The Nazi government instituted a policy of involuntary euthanasia for mentally ill, physically deformed, and incurably sick individuals in October 1939 that became known as Aktion T4. In a decree issued on 2 December 1940, the Vatican denounced this policy as contrary to both natural and divine law. Despite this, the German Church hierarchy decided that further specific action on their part was inadvisable. However, in a sermon on 8 June 1941 in Rulle, a small village in the municipality of Wallenhorst, Berning became one of the first high church officials in Germany to publicly oppose the regime's euthanasia program, when he protested that "the protection of human life" was no longer being safeguarded. Though little noticed and not very effective, his action took place even a bit earlier than Bishop von Galen's more famous and more widely circulated sermon of 3 August 1941 on this subject, which contributed to a suspension of the program in late August.

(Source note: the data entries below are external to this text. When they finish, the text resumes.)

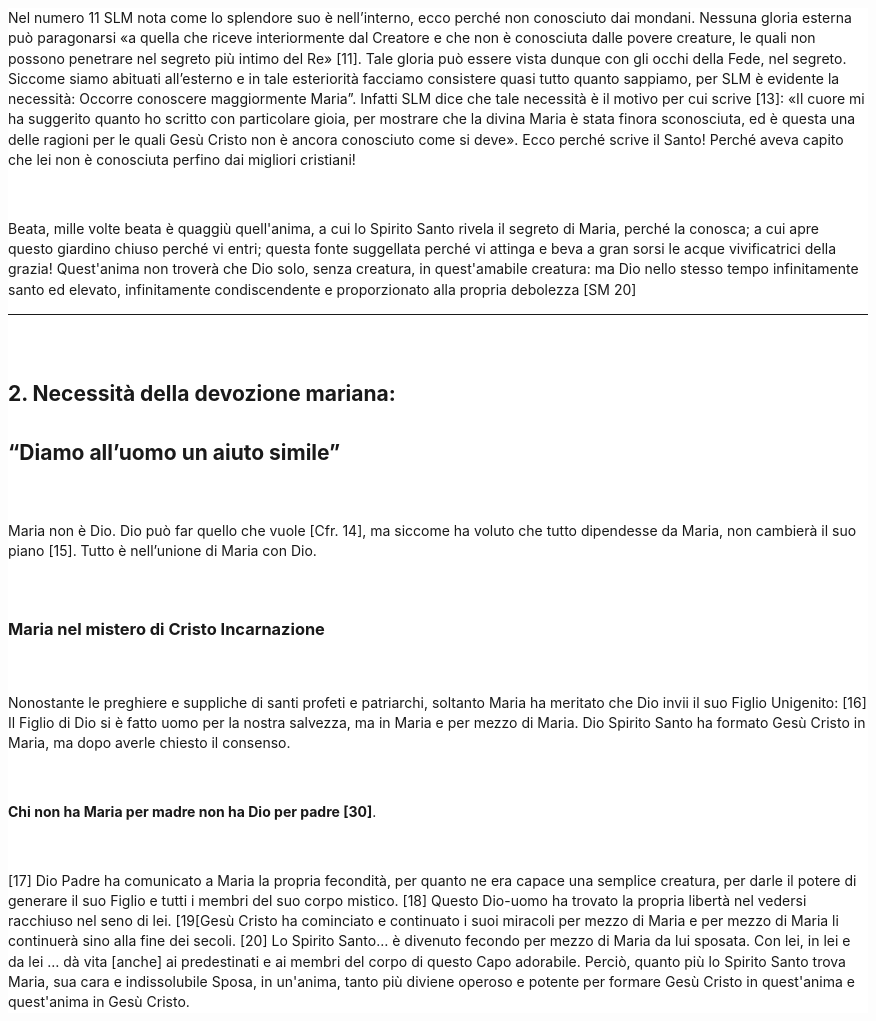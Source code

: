 Nel numero 11 SLM nota come lo splendore suo è nell’interno, ecco perché non conosciuto dai mondani. Nessuna gloria esterna può paragonarsi «a quella che riceve interiormente dal Creatore e che non è conosciuta dalle povere creature, le quali non possono penetrare nel segreto più intimo del Re» [11]. Tale gloria può essere vista dunque con gli occhi della Fede, nel segreto.  
Siccome siamo abituati all’esterno e in tale esteriorità facciamo consistere quasi tutto quanto sappiamo, per SLM è evidente la necessità: Occorre conoscere maggiormente Maria”. Infatti SLM dice che tale necessità è il motivo per cui scrive [13]: «Il cuore mi ha suggerito quanto ho scritto con particolare gioia, per mostrare che la divina Maria è stata finora sconosciuta, ed è questa una delle ragioni per le quali Gesù Cristo non è ancora conosciuto come si deve». Ecco perché scrive il Santo! Perché aveva capito che lei non è conosciuta perfino dai migliori cristiani!  

​

Beata, mille volte beata è quaggiù quell'anima, a cui lo Spirito Santo rivela il segreto di Maria, perché la conosca; a cui apre questo giardino chiuso perché vi entri; questa fonte suggellata perché vi attinga e beva a gran sorsi le acque vivificatrici della grazia! Quest'anima non troverà che Dio solo, senza creatura, in quest'amabile creatura: ma Dio nello stesso tempo infinitamente santo ed elevato, infinitamente condiscendente e proporzionato alla propria debolezza [SM 20]  

*           *            *

​

## 2. Necessità della devozione mariana: 
## “Diamo all’uomo un aiuto simile”

​

Maria non è Dio. Dio può far quello che vuole [Cfr. 14], ma siccome ha voluto che tutto dipendesse da Maria, non cambierà il suo piano [15]. Tutto è nell’unione di Maria con Dio.  

​

### Maria nel mistero di Cristo Incarnazione

​

Nonostante le preghiere e suppliche di santi profeti e patriarchi, soltanto Maria ha meritato che Dio invii il suo Figlio Unigenito: [16] Il Figlio di Dio si è fatto uomo per la nostra salvezza, ma in Maria e per mezzo di Maria. Dio Spirito Santo ha formato Gesù Cristo in Maria, ma dopo averle chiesto il consenso.

​

**Chi non ha Maria per madre non ha Dio per padre [30]**.

​

[17] Dio Padre ha comunicato a Maria la propria fecondità, per quanto ne era capace una semplice creatura, per darle il potere di generare il suo Figlio e tutti i membri del suo corpo mistico. [18] Questo Dio-uomo ha trovato la propria libertà nel vedersi racchiuso nel seno di lei. [19[Gesù Cristo ha cominciato e continuato i suoi miracoli per mezzo di Maria e per mezzo di Maria li continuerà sino alla fine dei secoli. [20] Lo Spirito Santo… è divenuto fecondo per mezzo di Maria da lui sposata. Con lei, in lei e da lei … dà vita [anche] ai predestinati e ai membri del corpo di questo Capo adorabile. Perciò, quanto più lo Spirito Santo trova Maria, sua cara e indissolubile Sposa, in un'anima, tanto più diviene operoso e potente per formare Gesù Cristo in quest'anima e quest'anima in Gesù Cristo.
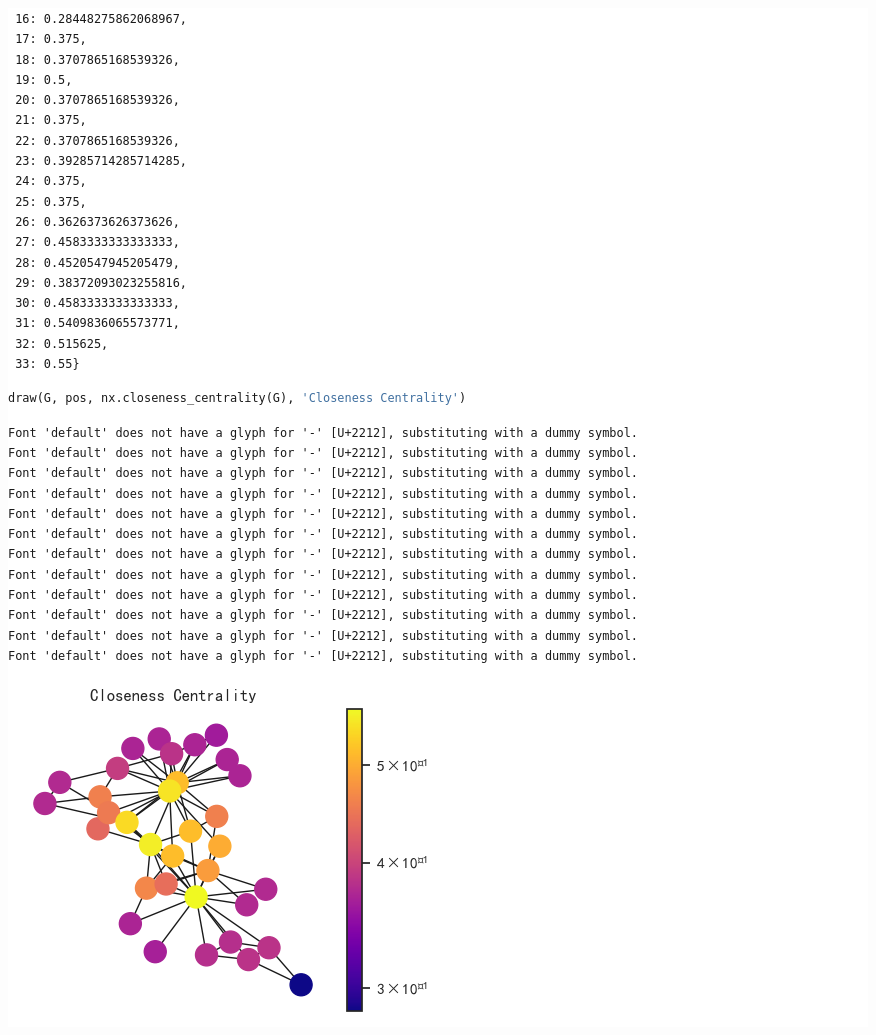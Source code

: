      16: 0.28448275862068967,
     17: 0.375,
     18: 0.3707865168539326,
     19: 0.5,
     20: 0.3707865168539326,
     21: 0.375,
     22: 0.3707865168539326,
     23: 0.39285714285714285,
     24: 0.375,
     25: 0.375,
     26: 0.3626373626373626,
     27: 0.4583333333333333,
     28: 0.4520547945205479,
     29: 0.38372093023255816,
     30: 0.4583333333333333,
     31: 0.5409836065573771,
     32: 0.515625,
     33: 0.55}




```python
draw(G, pos, nx.closeness_centrality(G), 'Closeness Centrality')
```

    Font 'default' does not have a glyph for '-' [U+2212], substituting with a dummy symbol.
    Font 'default' does not have a glyph for '-' [U+2212], substituting with a dummy symbol.
    Font 'default' does not have a glyph for '-' [U+2212], substituting with a dummy symbol.
    Font 'default' does not have a glyph for '-' [U+2212], substituting with a dummy symbol.
    Font 'default' does not have a glyph for '-' [U+2212], substituting with a dummy symbol.
    Font 'default' does not have a glyph for '-' [U+2212], substituting with a dummy symbol.
    Font 'default' does not have a glyph for '-' [U+2212], substituting with a dummy symbol.
    Font 'default' does not have a glyph for '-' [U+2212], substituting with a dummy symbol.
    Font 'default' does not have a glyph for '-' [U+2212], substituting with a dummy symbol.
    Font 'default' does not have a glyph for '-' [U+2212], substituting with a dummy symbol.
    Font 'default' does not have a glyph for '-' [U+2212], substituting with a dummy symbol.
    Font 'default' does not have a glyph for '-' [U+2212], substituting with a dummy symbol.




![png](./images/networkx_example_files/networkx_example_74_1.png)
    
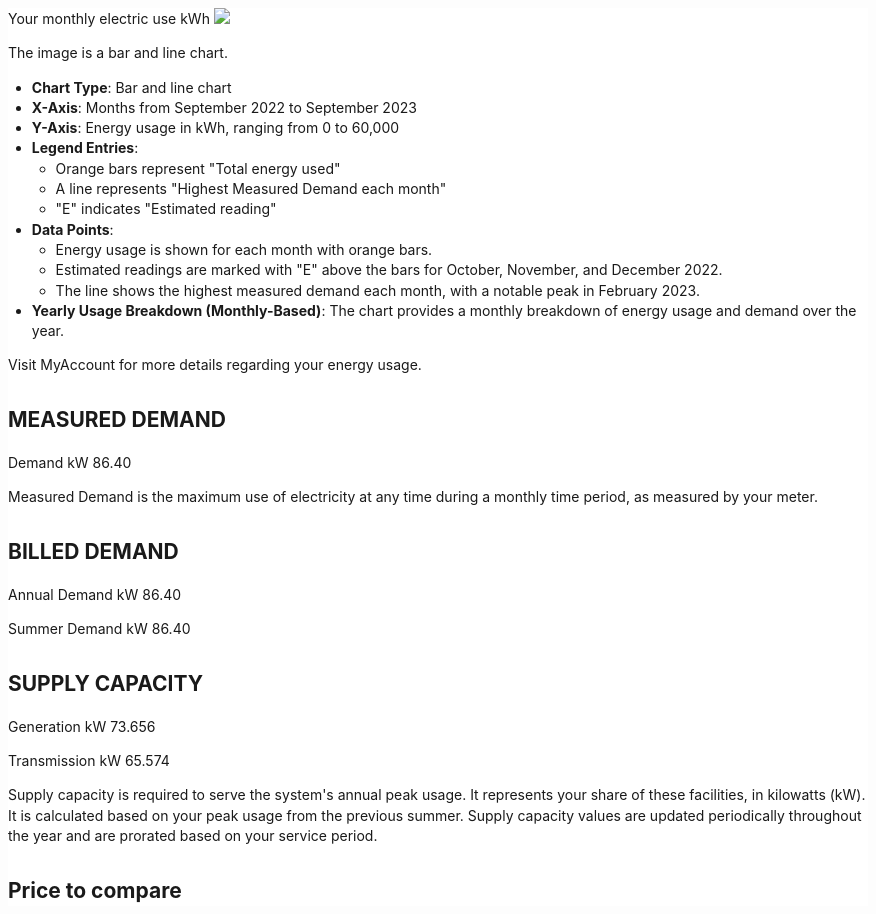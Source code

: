 Your monthly electric use
kWh
![](images/img-4.jpeg)

The image is a bar and line chart.

- **Chart Type**: Bar and line chart
- **X-Axis**: Months from September 2022 to September 2023
- **Y-Axis**: Energy usage in kWh, ranging from 0 to 60,000
- **Legend Entries**:
  - Orange bars represent "Total energy used"
  - A line represents "Highest Measured Demand each month"
  - "E" indicates "Estimated reading"
- **Data Points**:
  - Energy usage is shown for each month with orange bars.
  - Estimated readings are marked with "E" above the bars for October, November, and December 2022.
  - The line shows the highest measured demand each month, with a notable peak in February 2023.
- **Yearly Usage Breakdown (Monthly-Based)**: The chart provides a monthly breakdown of energy usage and demand over the year.

Visit MyAccount for more details regarding your energy usage.

## MEASURED DEMAND

Demand kW
86.40

Measured Demand is the maximum use of electricity at any time during a monthly time period, as measured by your meter.

## BILLED DEMAND

Annual Demand kW
86.40

Summer Demand kW
86.40

## SUPPLY CAPACITY

Generation kW
73.656

Transmission kW
65.574

Supply capacity is required to serve the system's annual peak usage. It represents your share of these facilities, in kilowatts (kW). It is calculated based on your peak usage from the previous summer. Supply capacity values are updated periodically throughout the year and are prorated based on your service period.

## Price to compare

As a Prussian State Councilor, Berning negotiated often, but mostly unsuccessfully, with the Reich government to intervene on behalf of individuals, including the former Social Democratic Reichstag member Julius Leber. He also visited several clergy members from his diocese who had been imprisoned, the so-called Lübeck Martyrs, and wrote a plea for clemency, which was rejected.

Regarding Bishop Berning's attitude toward the persecution of the Jews, he was present as the representative of the German Bishops' Conference at a meeting with Hitler on 26 April 1933. The notes of the meeting do not record any response by Berning after Hitler made the following declaration:

I have been attacked because of my handling of the Jewish question. The Catholic Church considered the Jews pestilent for fifteen hundred years, put them in ghettos, etc, because it recognized the Jews for what they were. In the epoch of liberalism the danger was no longer recognized. I am moving back toward the time in which a fifteen-hundred-year-long tradition was implemented. I do not set race over religion, but I recognize the representatives of this race as pestilent for the state and for the church and perhaps I am thereby doing Christianity a great service by pushing them out of schools and public functions.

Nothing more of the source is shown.